▸ **Records for this exercise**:
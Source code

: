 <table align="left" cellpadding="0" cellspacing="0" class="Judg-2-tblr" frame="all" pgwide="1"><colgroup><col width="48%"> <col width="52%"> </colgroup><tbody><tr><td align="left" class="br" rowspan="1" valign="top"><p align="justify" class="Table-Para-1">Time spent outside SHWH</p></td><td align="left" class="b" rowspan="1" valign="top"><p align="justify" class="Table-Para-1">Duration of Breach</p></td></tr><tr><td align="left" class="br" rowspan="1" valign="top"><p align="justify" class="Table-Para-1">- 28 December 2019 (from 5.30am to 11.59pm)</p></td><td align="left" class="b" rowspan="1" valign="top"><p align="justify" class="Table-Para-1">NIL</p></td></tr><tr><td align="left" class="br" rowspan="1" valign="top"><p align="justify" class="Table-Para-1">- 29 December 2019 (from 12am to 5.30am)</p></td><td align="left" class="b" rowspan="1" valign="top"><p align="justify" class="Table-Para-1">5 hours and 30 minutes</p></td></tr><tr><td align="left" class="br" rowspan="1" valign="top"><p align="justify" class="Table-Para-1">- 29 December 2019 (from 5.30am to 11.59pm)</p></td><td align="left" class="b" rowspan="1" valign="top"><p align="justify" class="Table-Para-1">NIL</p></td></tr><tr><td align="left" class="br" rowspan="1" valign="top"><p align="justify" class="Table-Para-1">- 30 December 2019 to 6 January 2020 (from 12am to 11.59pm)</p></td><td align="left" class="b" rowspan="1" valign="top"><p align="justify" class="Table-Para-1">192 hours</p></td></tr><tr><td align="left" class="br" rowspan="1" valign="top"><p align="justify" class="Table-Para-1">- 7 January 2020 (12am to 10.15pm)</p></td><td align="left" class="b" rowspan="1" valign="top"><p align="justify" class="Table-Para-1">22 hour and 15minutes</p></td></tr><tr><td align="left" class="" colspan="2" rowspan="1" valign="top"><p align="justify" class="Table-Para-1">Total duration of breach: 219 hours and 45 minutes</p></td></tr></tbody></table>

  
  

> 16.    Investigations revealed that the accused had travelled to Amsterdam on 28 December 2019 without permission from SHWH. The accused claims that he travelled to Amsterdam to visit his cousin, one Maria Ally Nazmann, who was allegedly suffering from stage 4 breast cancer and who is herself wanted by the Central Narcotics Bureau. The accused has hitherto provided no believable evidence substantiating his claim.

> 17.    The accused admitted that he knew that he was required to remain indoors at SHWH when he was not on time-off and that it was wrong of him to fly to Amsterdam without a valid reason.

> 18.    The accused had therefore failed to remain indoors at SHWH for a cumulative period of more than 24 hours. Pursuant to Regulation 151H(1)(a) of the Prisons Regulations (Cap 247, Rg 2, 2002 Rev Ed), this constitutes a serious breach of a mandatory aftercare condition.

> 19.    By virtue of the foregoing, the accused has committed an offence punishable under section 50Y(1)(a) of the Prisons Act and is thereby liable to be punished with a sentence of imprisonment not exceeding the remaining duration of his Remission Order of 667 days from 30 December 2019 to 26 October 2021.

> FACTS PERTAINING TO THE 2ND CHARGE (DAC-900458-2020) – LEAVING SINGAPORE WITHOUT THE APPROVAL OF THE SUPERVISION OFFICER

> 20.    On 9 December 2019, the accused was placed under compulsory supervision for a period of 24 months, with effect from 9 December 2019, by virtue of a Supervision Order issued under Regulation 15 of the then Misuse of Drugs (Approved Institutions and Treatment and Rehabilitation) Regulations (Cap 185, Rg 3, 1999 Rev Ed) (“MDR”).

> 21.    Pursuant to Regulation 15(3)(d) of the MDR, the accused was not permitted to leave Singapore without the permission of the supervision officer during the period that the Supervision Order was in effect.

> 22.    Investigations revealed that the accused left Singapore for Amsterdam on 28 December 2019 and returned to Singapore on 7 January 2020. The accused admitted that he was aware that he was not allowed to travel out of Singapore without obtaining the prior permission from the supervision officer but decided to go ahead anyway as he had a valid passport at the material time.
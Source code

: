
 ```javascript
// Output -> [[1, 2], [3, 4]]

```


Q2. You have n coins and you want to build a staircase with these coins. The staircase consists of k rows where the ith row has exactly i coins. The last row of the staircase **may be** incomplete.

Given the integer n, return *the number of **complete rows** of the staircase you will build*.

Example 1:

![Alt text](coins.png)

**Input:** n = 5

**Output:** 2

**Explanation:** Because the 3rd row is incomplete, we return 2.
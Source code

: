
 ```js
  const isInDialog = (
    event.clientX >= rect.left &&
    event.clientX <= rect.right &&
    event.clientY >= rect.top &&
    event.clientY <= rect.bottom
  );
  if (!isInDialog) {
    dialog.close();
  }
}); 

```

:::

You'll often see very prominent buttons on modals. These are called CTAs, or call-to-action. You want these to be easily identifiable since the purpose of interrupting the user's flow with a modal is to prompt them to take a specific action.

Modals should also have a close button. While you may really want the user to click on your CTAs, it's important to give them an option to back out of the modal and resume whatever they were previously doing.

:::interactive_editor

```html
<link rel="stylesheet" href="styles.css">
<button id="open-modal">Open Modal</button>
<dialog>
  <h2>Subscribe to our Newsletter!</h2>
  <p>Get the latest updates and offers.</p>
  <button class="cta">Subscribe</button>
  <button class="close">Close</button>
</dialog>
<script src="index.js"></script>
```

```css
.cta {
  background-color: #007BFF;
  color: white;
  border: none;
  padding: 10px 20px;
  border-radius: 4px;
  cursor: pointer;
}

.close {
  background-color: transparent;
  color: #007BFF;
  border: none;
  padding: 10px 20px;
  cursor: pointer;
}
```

▸ **What you need to do**: Scan the material for lines that hold the word "staircase", then say how many there are and nothing else.

▸ **Solution**: 2